Un septuagénaire est mort aujourd’hui par asphyxie. Un fait divers parmi d’autres. Dans l’indifférence générale, il a été accompagné à sa dernière demeure, le tribunal de commerce de Limoges, par ses amis fidèles.

Le septuagénaire s’appelait L’Echo du Centre ; c’était un quotidien lancé par le Parti communiste en 1943, pendant l’Occupation donc, qui diffusait dans cinq départements, la Haute-Vienne, la Corrèze, la Dordogne, l’Indre et la Creuse.

Sa dernière ‘’une’’, aujourd’hui, était barrée d’un énorme ‘’Adieu aux lecteurs’’ et de quelques lignes : « Asphyxié économiquement, votre journal n’aura pas survécu à la crise de la presse. » Elle rappelle hélas la ‘’une’’ d’un autre journal issu de la Résistance, Combat, qui avait titré le 30 août 1974 : « Silence, on coule ! », après 9376 éditions.

L’Echo du Centre, lui, aura connu 23040 éditions et il laisse derrière lui des lecteurs et des salariés désemparés.

Aujourd’hui, alors que les milliardaires ont fait main basse sur tous les grands médias et encadrent l’information, le gouvernement reste spectateur.
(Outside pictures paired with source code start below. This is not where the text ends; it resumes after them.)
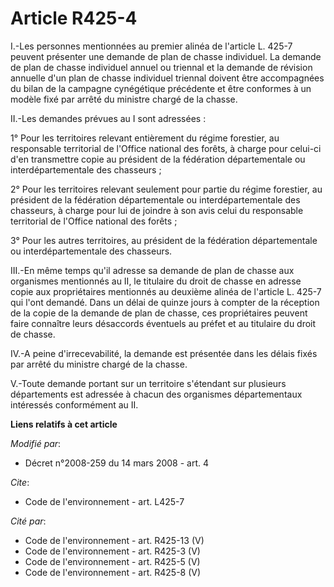 # Article R425-4

I.-Les personnes mentionnées au premier alinéa de l'article L. 425-7 peuvent présenter une demande de plan de chasse
individuel. La demande de plan de chasse individuel annuel ou triennal et la demande de révision annuelle d'un plan de chasse
individuel triennal doivent être accompagnées du bilan de la campagne cynégétique précédente et être conformes à un modèle
fixé par arrêté du ministre chargé de la chasse. 

II.-Les demandes prévues au I sont adressées : 

1° Pour les territoires relevant entièrement du régime forestier, au responsable territorial de l'Office national des forêts,
à charge pour celui-ci d'en transmettre copie au président de la fédération départementale ou interdépartementale des
chasseurs ; 

2° Pour les territoires relevant seulement pour partie du régime forestier, au président de la fédération départementale ou
interdépartementale des chasseurs, à charge pour lui de joindre à son avis celui du responsable territorial de l'Office
national des forêts ; 

3° Pour les autres territoires, au président de la fédération départementale ou interdépartementale des chasseurs. 

III.-En même temps qu'il adresse sa demande de plan de chasse aux organismes mentionnés au II, le titulaire du droit de
chasse en adresse copie aux propriétaires mentionnés au deuxième alinéa de l'article L. 425-7 qui l'ont demandé. Dans un
délai de quinze jours à compter de la réception de la copie de la demande de plan de chasse, ces propriétaires peuvent faire
connaître leurs désaccords éventuels au préfet et au titulaire du droit de chasse. 

IV.-A peine d'irrecevabilité, la demande est présentée dans les délais fixés par arrêté du ministre chargé de la chasse. 

V.-Toute demande portant sur un territoire s'étendant sur plusieurs départements est adressée à chacun des organismes
départementaux intéressés conformément au II.

**Liens relatifs à cet article**

_Modifié par_:

  - Décret n°2008-259 du 14 mars 2008 - art. 4

_Cite_:

  - Code de l'environnement - art. L425-7

_Cité par_:

  - Code de l'environnement - art. R425-13 (V)
  - Code de l'environnement - art. R425-3 (V)
  - Code de l'environnement - art. R425-5 (V)
  - Code de l'environnement - art. R425-8 (V)

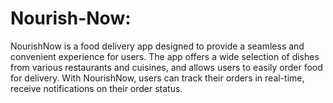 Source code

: # Nourish-Now:
NourishNow is a food delivery app designed to provide a seamless and convenient experience for users. The app offers a wide selection of dishes from various restaurants and cuisines, and allows users to easily order food for delivery. With NourishNow, users can track their orders in real-time, receive notifications on their order status.
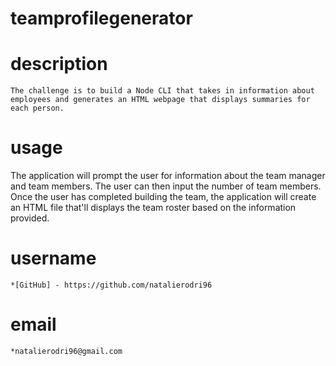 # teamprofilegenerator

# description
    The challenge is to build a Node CLI that takes in information about employees and generates an HTML webpage that displays summaries for each person. 

# usage
 The application will prompt the user for information about the team manager and team members. The user can then input the number of team members. Once the user has completed building the team, the application will create an HTML file that'll displays the team roster based on the information provided. 

# username
    *[GitHub] - https://github.com/natalierodri96
# email
    *natalierodri96@gmail.com


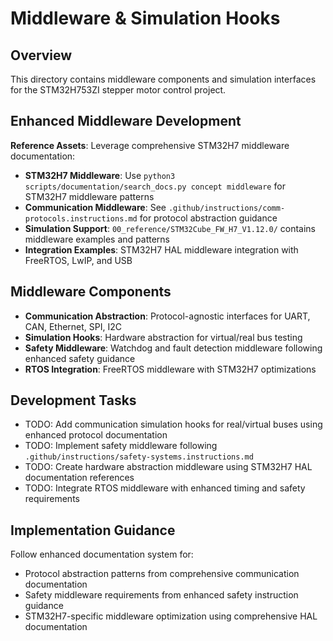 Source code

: # Middleware & Simulation Hooks

## Overview
This directory contains middleware components and simulation interfaces for the STM32H753ZI stepper motor control project.

## Enhanced Middleware Development
**Reference Assets**: Leverage comprehensive STM32H7 middleware documentation:
- **STM32H7 Middleware**: Use `python3 scripts/documentation/search_docs.py concept middleware` for STM32H7 middleware patterns
- **Communication Middleware**: See `.github/instructions/comm-protocols.instructions.md` for protocol abstraction guidance
- **Simulation Support**: `00_reference/STM32Cube_FW_H7_V1.12.0/` contains middleware examples and patterns
- **Integration Examples**: STM32H7 HAL middleware integration with FreeRTOS, LwIP, and USB

## Middleware Components
- **Communication Abstraction**: Protocol-agnostic interfaces for UART, CAN, Ethernet, SPI, I2C
- **Simulation Hooks**: Hardware abstraction for virtual/real bus testing
- **Safety Middleware**: Watchdog and fault detection middleware following enhanced safety guidance
- **RTOS Integration**: FreeRTOS middleware with STM32H7 optimizations

## Development Tasks
- TODO: Add communication simulation hooks for real/virtual buses using enhanced protocol documentation
- TODO: Implement safety middleware following `.github/instructions/safety-systems.instructions.md`
- TODO: Create hardware abstraction middleware using STM32H7 HAL documentation references
- TODO: Integrate RTOS middleware with enhanced timing and safety requirements

## Implementation Guidance
Follow enhanced documentation system for:
- Protocol abstraction patterns from comprehensive communication documentation
- Safety middleware requirements from enhanced safety instruction guidance
- STM32H7-specific middleware optimization using comprehensive HAL documentation
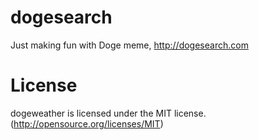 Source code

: dogesearch
===========

Just making fun with Doge meme, http://dogesearch.com

License
===========

dogeweather is licensed under the MIT license. (http://opensource.org/licenses/MIT)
Le pluralisme n’est pour lui qu’un mot vide de sens. Le nouveau monde de Macron s’accommode parfaitement de la pensée unique, libérale bien sûr.

Les organisations syndicales de journalistes restent, elles aussi, étrangement absentes. Certes, depuis plusieurs années, dans la presse on reçoit plus d’avis de décès que de faire-part de naissance. Mais l’évolution est inquiétante : la profession de journalistes était capable de réagir quand des titres disparaissaient, observant une grève nationale quand Paris-Jour cessait de paraître par exemple, ou quand Robert Hersant prenait le contrôle de Paris-Normandie.

Les prises de contrôle de Libération par Drahi, de Canal + par Bolloré, l’entrée de Kretinsky dans le capital du Monde, la vente des magazines de Lagardère ou de Mondadori n’ont pas suscité de réactions à la hauteur des enjeux.

L’Echo du Centre, lui, souffrait d’une tare originelle pour beaucoup de monde, parmi les politiques, les milieux économiques, les journalistes aussi, il était un quotidien appartenant au Parti communiste.

Seul ce Parti a tenu à bout de bras le pluralisme dans le centre de la France avec L’Echo du Centre, dans le Sud-Est avec La Marseillaise et au niveau national avec L’Humanité ; il n’en est guère récompensé ; et ceux qui pleurent ce mauvais coup porté à la démocratie sont infiniment moins nombreux que ceux qui vont fêter l’événement. Ceux-ci pensent même pouvoir s’exonérer d’un communiqué de circonstance. Leur mépris pour la démocratie et le pluralisme s’étale dans toute sa splendeur, sans vergogne.

Mais ils se trompent, la colère ne s’apaise pas.